Entries taken from a collection:

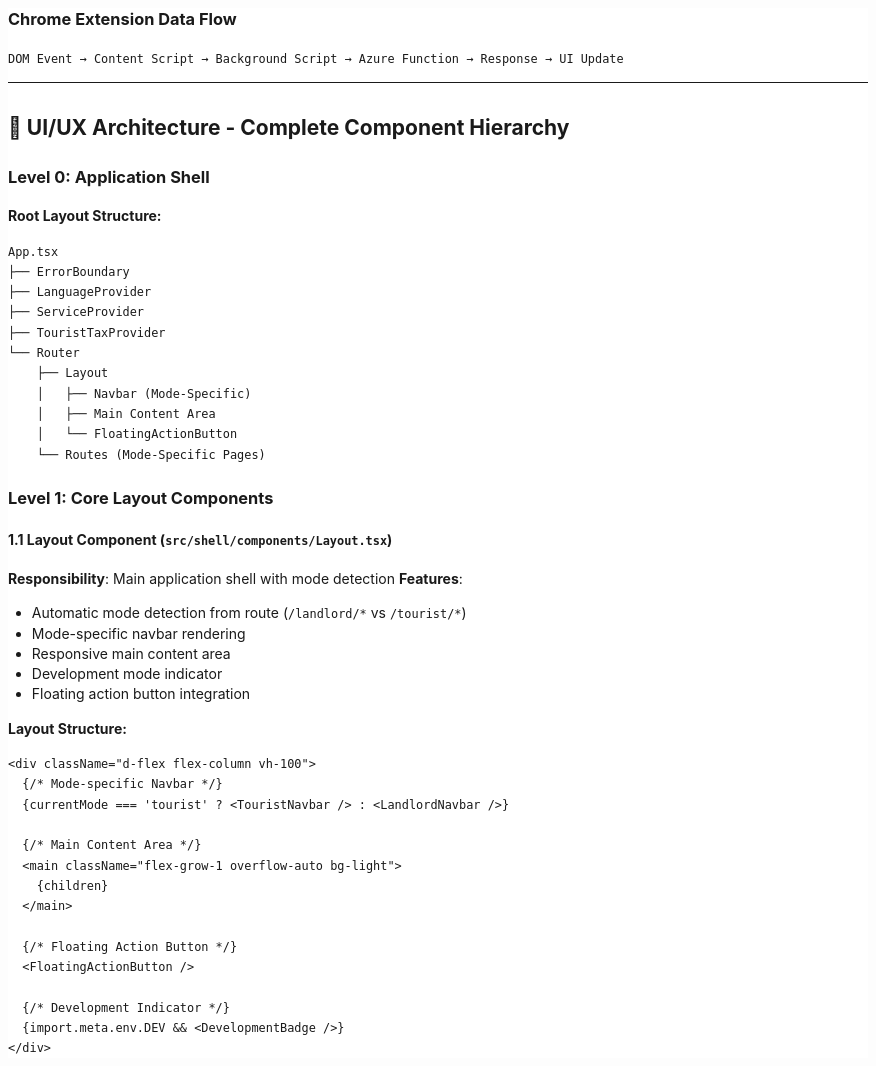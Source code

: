 ### Chrome Extension Data Flow
```
DOM Event → Content Script → Background Script → Azure Function → Response → UI Update
```

---

## 🎨 UI/UX Architecture - Complete Component Hierarchy

### Level 0: Application Shell

**Root Layout Structure:**
```
App.tsx
├── ErrorBoundary
├── LanguageProvider
├── ServiceProvider
├── TouristTaxProvider
└── Router
    ├── Layout
    │   ├── Navbar (Mode-Specific)
    │   ├── Main Content Area
    │   └── FloatingActionButton
    └── Routes (Mode-Specific Pages)
```

### Level 1: Core Layout Components

#### 1.1 Layout Component (`src/shell/components/Layout.tsx`)
**Responsibility**: Main application shell with mode detection
**Features**:
- Automatic mode detection from route (`/landlord/*` vs `/tourist/*`)
- Mode-specific navbar rendering
- Responsive main content area
- Development mode indicator
- Floating action button integration

**Layout Structure:**
```tsx
<div className="d-flex flex-column vh-100">
  {/* Mode-specific Navbar */}
  {currentMode === 'tourist' ? <TouristNavbar /> : <LandlordNavbar />}

  {/* Main Content Area */}
  <main className="flex-grow-1 overflow-auto bg-light">
    {children}
  </main>

  {/* Floating Action Button */}
  <FloatingActionButton />

  {/* Development Indicator */}
  {import.meta.env.DEV && <DevelopmentBadge />}
</div>
```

## WHAT IS BEING ASKED
Copy the records exactly as they appear, excluding images.

## ANSWER AREA
Source code

: ### Chrome Extension Data Flow
```
DOM Event → Content Script → Background Script → Azure Function → Response → UI Update
```

---

## 🎨 UI/UX Architecture - Complete Component Hierarchy

### Level 0: Application Shell

**Root Layout Structure:**
```
App.tsx
├── ErrorBoundary
├── LanguageProvider
├── ServiceProvider
├── TouristTaxProvider
└── Router
    ├── Layout
    │   ├── Navbar (Mode-Specific)
    │   ├── Main Content Area
    │   └── FloatingActionButton
    └── Routes (Mode-Specific Pages)
```

### Level 1: Core Layout Components

#### 1.1 Layout Component (`src/shell/components/Layout.tsx`)
**Responsibility**: Main application shell with mode detection
**Features**:
- Automatic mode detection from route (`/landlord/*` vs `/tourist/*`)
- Mode-specific navbar rendering
- Responsive main content area
- Development mode indicator
- Floating action button integration

**Layout Structure:**
```tsx
<div className="d-flex flex-column vh-100">
  {/* Mode-specific Navbar */}
  {currentMode === 'tourist' ? <TouristNavbar /> : <LandlordNavbar />}

  {/* Main Content Area */}
  <main className="flex-grow-1 overflow-auto bg-light">
    {children}
  </main>

  {/* Floating Action Button */}
  <FloatingActionButton />

  {/* Development Indicator */}
  {import.meta.env.DEV && <DevelopmentBadge />}
</div>
```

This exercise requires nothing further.